The Madison County Republican Women’s Club sponsored a forum for the upcoming city council elections, modeled after the popular game show “Jeopardy!”
Nine candidates were invited, and eight committed to attend. However, on the day of the event, six of those candidates — Greg Blacker, Robert Chambers, Colin Erickson, Crystal Hill, Mikel Walker and Brad Wolfe — withdrew from the event for reasons explained in a press release by Hill and republished by East Idaho News.
The essence of the candidates’ collective statement was concern over an organization — the newly formed “76 Project” — that announced it would be co-sponsoring the event after the candidates agreed to attend.
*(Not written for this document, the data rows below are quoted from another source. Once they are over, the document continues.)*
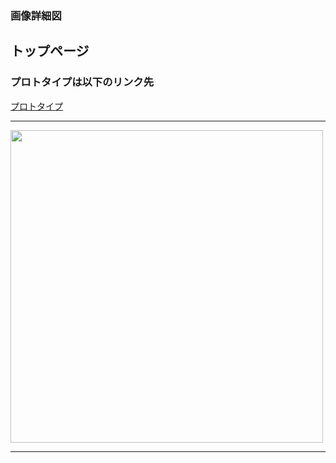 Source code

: ### 画像詳細図
## トップページ
### プロトタイプは以下のリンク先
[プロトタイプ](https://www.figma.com/files/recent?fuid=983931705083120896)
*****
<img src="../imgreadme.md" width="500">

*****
According to the press release, the six candidates “would feel more comfortable to attend the Chamber of Commerce’s non-biased venue for a candidate debate and forum.”
“It was a collective decision,” said Wolfe, an incumbent and candidate for the Rexburg City Council. “Everything may have been fine, but we just felt like collectively, this was something that had an opportunity to not end well.”
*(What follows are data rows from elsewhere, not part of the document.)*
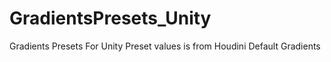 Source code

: # GradientsPresets_Unity
Gradients Presets For Unity
Preset values is from Houdini Default Gradients
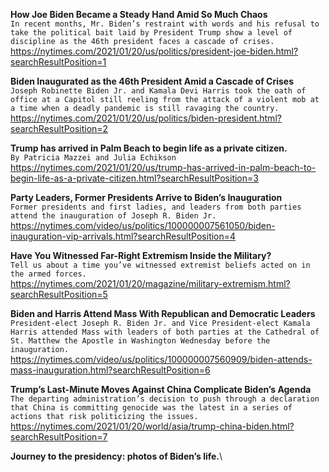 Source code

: **How Joe Biden Became a Steady Hand Amid So Much Chaos**\
`In recent months, Mr. Biden’s restraint with words and his refusal to take the political bait laid by President Trump show a level of discipline as the 46th president faces a cascade of crises.`\
https://nytimes.com/2021/01/20/us/politics/president-joe-biden.html?searchResultPosition=1

**Biden Inaugurated as the 46th President Amid a Cascade of Crises**\
`Joseph Robinette Biden Jr. and Kamala Devi Harris took the oath of office at a Capitol still reeling from the attack of a violent mob at a time when a deadly pandemic is still ravaging the country.`\
https://nytimes.com/2021/01/20/us/politics/biden-president.html?searchResultPosition=2

**Trump has arrived in Palm Beach to begin life as a private citizen.**\
`By Patricia Mazzei and Julia Echikson`\
https://nytimes.com/2021/01/20/us/trump-has-arrived-in-palm-beach-to-begin-life-as-a-private-citizen.html?searchResultPosition=3

**Party Leaders, Former Presidents Arrive to Biden’s Inauguration**\
`Former presidents and first ladies, and leaders from both parties attend the inauguration of Joseph R. Biden Jr.`\
https://nytimes.com/video/us/politics/100000007561050/biden-inauguration-vip-arrivals.html?searchResultPosition=4

**Have You Witnessed Far-Right Extremism Inside the Military?**\
`Tell us about a time you’ve witnessed extremist beliefs acted on in the armed forces.`\
https://nytimes.com/2021/01/20/magazine/military-extremism.html?searchResultPosition=5

**Biden and Harris Attend Mass With Republican and Democratic Leaders**\
`President-elect Joseph R. Biden Jr. and Vice President-elect Kamala Harris attended Mass with leaders of both parties at the Cathedral of St. Matthew the Apostle in Washington Wednesday before the inauguration.`\
https://nytimes.com/video/us/politics/100000007560909/biden-attends-mass-inauguration.html?searchResultPosition=6

**Trump’s Last-Minute Moves Against China Complicate Biden’s Agenda**\
`The departing administration’s decision to push through a declaration that China is committing genocide was the latest in a series of actions that risk politicizing the issues.`\
https://nytimes.com/2021/01/20/world/asia/trump-china-biden.html?searchResultPosition=7

**Journey to the presidency: photos of Biden’s life.**\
Hill served as the spokesperson for the group in the press release. She said she felt some responsibility to alert her fellow candidates and the public about what she described as rumors of “radical extremists.”
“We have a group of unnamed, extremist radicals (in Rexburg), if you will, that are conservative to a point that it’s a little uncomfortable, and I myself am concerned,” Hill said.
Hill was particularly concerned about previous public events, such as the visit to Rexburg by Gov. Brad Little.
“Our concern at the beginning was we have this group of radicals and extremists,” Hill said. “Are they going to come and heckle as they’ve done in the past — with the governor, with our city council? Are they going to threaten? And again, is this the same group?”
Hill also expressed concern that The 76 Project’s candidate forum might be tilted to favor one particular candidate.
“They’re trying to get this particular candidate to come in and create a venue to make him look good, and the rest of us look bad,” Hill said.
Hill and the five other candidates did attend the Chamber of Commerce’s City Council Night on Oct. 26.
City Council candidates Jacob Flamm and Kelly McKamey attended both forums.
The 76 Project
According to its website, The 76 Project is a newly founded group. The first public event it was formally involved in was the Constitution Day Dinner on Sept. 17. Daniel Brigman, founder of The 76 Project, announced the group’s formation as part of his speech on the importance of the Bill of Rights.
The organization’s official website states: “The 76 Project is not a Red group, it‘s not a Blue group … it‘s a RED, WHITE and BLUE organization dedicated to uniting our great communities around the Constitution and moral principles of our Nation’s founding.
Brigman published an article on The 76 Project’s website on Oct. 26 addressing the controversy, titled: “Clearing up Misconceptions from the Candidate Forum, a Message from our Founder.”
It reads, in part: “I will not apologize for any bias or unseemly conduct because there was none. If The 76 Project or myself offended any of the candidates, I sincerely apologize and extend an olive branch to them. If there is something about myself or The 76 Project which makes you uneasy, please let me know. Open communication will only make us better.”
Hill did acknowledge that many of her actions in response to the Oct. 23 candidate forum were speculative.
“Hopefully, my hunch is correct,” Hill concluded. “But if what I’m saying is not true, it has the potential and the power to destroy in negative ways that should not happen. While I want this story to be (published), I want people to dig into it, not just take my word for it, not take anybody else’s word for it. I want people to do their due diligence and dig themselves.”
Brigman also invited Rexburg citizens to look into the matter for themselves and make their own determination about the event and the groups and people behind it.
“The 76 Project is not looking for controversy but a discussion of ideas, a union of common goals and a better place for us all to live,” Brigman wrote in the same article. “We will post the video of the forum in the next couple days and you can better judge for yourselves how it was organized. Our goal was to help the community get to know the candidates through an open discussion. As you watch the video, I think you’ll see we accomplished our goal.”